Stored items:

--- START ---

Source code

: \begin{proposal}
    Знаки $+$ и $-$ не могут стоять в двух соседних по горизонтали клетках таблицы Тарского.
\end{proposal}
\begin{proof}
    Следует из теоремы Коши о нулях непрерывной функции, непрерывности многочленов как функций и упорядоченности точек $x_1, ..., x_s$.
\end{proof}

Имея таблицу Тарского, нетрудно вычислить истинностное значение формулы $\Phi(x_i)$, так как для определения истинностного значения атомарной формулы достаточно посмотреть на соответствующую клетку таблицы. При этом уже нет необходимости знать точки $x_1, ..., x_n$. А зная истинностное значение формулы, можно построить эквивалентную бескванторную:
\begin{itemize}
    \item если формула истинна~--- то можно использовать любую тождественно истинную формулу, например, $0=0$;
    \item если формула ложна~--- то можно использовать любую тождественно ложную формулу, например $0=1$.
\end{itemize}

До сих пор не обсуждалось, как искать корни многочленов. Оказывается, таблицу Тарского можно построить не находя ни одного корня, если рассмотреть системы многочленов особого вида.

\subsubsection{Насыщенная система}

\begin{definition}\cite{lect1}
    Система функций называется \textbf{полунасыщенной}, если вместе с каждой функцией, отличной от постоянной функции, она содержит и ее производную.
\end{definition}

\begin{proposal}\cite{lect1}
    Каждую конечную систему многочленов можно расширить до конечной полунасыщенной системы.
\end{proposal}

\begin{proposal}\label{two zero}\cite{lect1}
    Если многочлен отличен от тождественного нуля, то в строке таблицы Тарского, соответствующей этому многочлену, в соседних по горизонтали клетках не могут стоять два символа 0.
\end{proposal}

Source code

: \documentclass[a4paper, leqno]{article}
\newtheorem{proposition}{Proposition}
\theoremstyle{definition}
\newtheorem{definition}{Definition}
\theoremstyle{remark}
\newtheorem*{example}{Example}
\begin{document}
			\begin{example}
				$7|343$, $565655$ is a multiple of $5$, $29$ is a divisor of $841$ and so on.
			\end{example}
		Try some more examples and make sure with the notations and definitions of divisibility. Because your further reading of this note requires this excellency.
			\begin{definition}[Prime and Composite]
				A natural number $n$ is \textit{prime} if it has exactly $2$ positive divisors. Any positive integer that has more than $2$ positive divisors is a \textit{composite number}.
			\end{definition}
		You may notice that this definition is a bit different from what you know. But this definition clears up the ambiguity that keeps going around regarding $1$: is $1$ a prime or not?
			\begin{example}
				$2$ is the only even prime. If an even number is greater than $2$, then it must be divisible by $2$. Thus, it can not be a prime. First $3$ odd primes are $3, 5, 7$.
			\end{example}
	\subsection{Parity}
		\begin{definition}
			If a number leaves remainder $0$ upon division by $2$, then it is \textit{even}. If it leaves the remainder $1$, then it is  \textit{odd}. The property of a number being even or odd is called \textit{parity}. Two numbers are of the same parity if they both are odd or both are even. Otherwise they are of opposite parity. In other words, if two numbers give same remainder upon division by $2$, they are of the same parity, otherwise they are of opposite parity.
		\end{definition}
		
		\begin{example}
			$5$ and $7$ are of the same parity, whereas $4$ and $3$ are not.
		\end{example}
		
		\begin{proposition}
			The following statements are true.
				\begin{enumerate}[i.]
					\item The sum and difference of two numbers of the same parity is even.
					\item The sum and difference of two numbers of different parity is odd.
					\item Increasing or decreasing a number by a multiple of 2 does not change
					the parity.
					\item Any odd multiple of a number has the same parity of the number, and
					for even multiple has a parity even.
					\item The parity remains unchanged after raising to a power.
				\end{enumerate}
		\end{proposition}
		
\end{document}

--- END ---

- PROBLEM -
Copy each line of the data exactly, please.

- FINISHED TASK -
Source code

: \begin{proposal}
    Знаки $+$ и $-$ не могут стоять в двух соседних по горизонтали клетках таблицы Тарского.
\end{proposal}
\begin{proof}
    Следует из теоремы Коши о нулях непрерывной функции, непрерывности многочленов как функций и упорядоченности точек $x_1, ..., x_s$.
\end{proof}

Имея таблицу Тарского, нетрудно вычислить истинностное значение формулы $\Phi(x_i)$, так как для определения истинностного значения атомарной формулы достаточно посмотреть на соответствующую клетку таблицы. При этом уже нет необходимости знать точки $x_1, ..., x_n$. А зная истинностное значение формулы, можно построить эквивалентную бескванторную:
\begin{itemize}
    \item если формула истинна~--- то можно использовать любую тождественно истинную формулу, например, $0=0$;
    \item если формула ложна~--- то можно использовать любую тождественно ложную формулу, например $0=1$.
\end{itemize}

До сих пор не обсуждалось, как искать корни многочленов. Оказывается, таблицу Тарского можно построить не находя ни одного корня, если рассмотреть системы многочленов особого вида.

\subsubsection{Насыщенная система}

\begin{definition}\cite{lect1}
    Система функций называется \textbf{полунасыщенной}, если вместе с каждой функцией, отличной от постоянной функции, она содержит и ее производную.
\end{definition}

\begin{proposal}\cite{lect1}
    Каждую конечную систему многочленов можно расширить до конечной полунасыщенной системы.
\end{proposal}

\begin{proposal}\label{two zero}\cite{lect1}
    Если многочлен отличен от тождественного нуля, то в строке таблицы Тарского, соответствующей этому многочлену, в соседних по горизонтали клетках не могут стоять два символа 0.
\end{proposal}

Source code

: \documentclass[a4paper, leqno]{article}
\newtheorem{proposition}{Proposition}
\theoremstyle{definition}
\newtheorem{definition}{Definition}
\theoremstyle{remark}
\newtheorem*{example}{Example}
\begin{document}
			\begin{example}
				$7|343$, $565655$ is a multiple of $5$, $29$ is a divisor of $841$ and so on.
			\end{example}
		Try some more examples and make sure with the notations and definitions of divisibility. Because your further reading of this note requires this excellency.
			\begin{definition}[Prime and Composite]
				A natural number $n$ is \textit{prime} if it has exactly $2$ positive divisors. Any positive integer that has more than $2$ positive divisors is a \textit{composite number}.
			\end{definition}
		You may notice that this definition is a bit different from what you know. But this definition clears up the ambiguity that keeps going around regarding $1$: is $1$ a prime or not?
			\begin{example}
				$2$ is the only even prime. If an even number is greater than $2$, then it must be divisible by $2$. Thus, it can not be a prime. First $3$ odd primes are $3, 5, 7$.
			\end{example}
	\subsection{Parity}
		\begin{definition}
			If a number leaves remainder $0$ upon division by $2$, then it is \textit{even}. If it leaves the remainder $1$, then it is  \textit{odd}. The property of a number being even or odd is called \textit{parity}. Two numbers are of the same parity if they both are odd or both are even. Otherwise they are of opposite parity. In other words, if two numbers give same remainder upon division by $2$, they are of the same parity, otherwise they are of opposite parity.
		\end{definition}
		
		\begin{example}
			$5$ and $7$ are of the same parity, whereas $4$ and $3$ are not.
		\end{example}
		
		\begin{proposition}
			The following statements are true.
				\begin{enumerate}[i.]
					\item The sum and difference of two numbers of the same parity is even.
					\item The sum and difference of two numbers of different parity is odd.
					\item Increasing or decreasing a number by a multiple of 2 does not change
					the parity.
					\item Any odd multiple of a number has the same parity of the number, and
					for even multiple has a parity even.
					\item The parity remains unchanged after raising to a power.
				\end{enumerate}
		\end{proposition}
		
\end{document}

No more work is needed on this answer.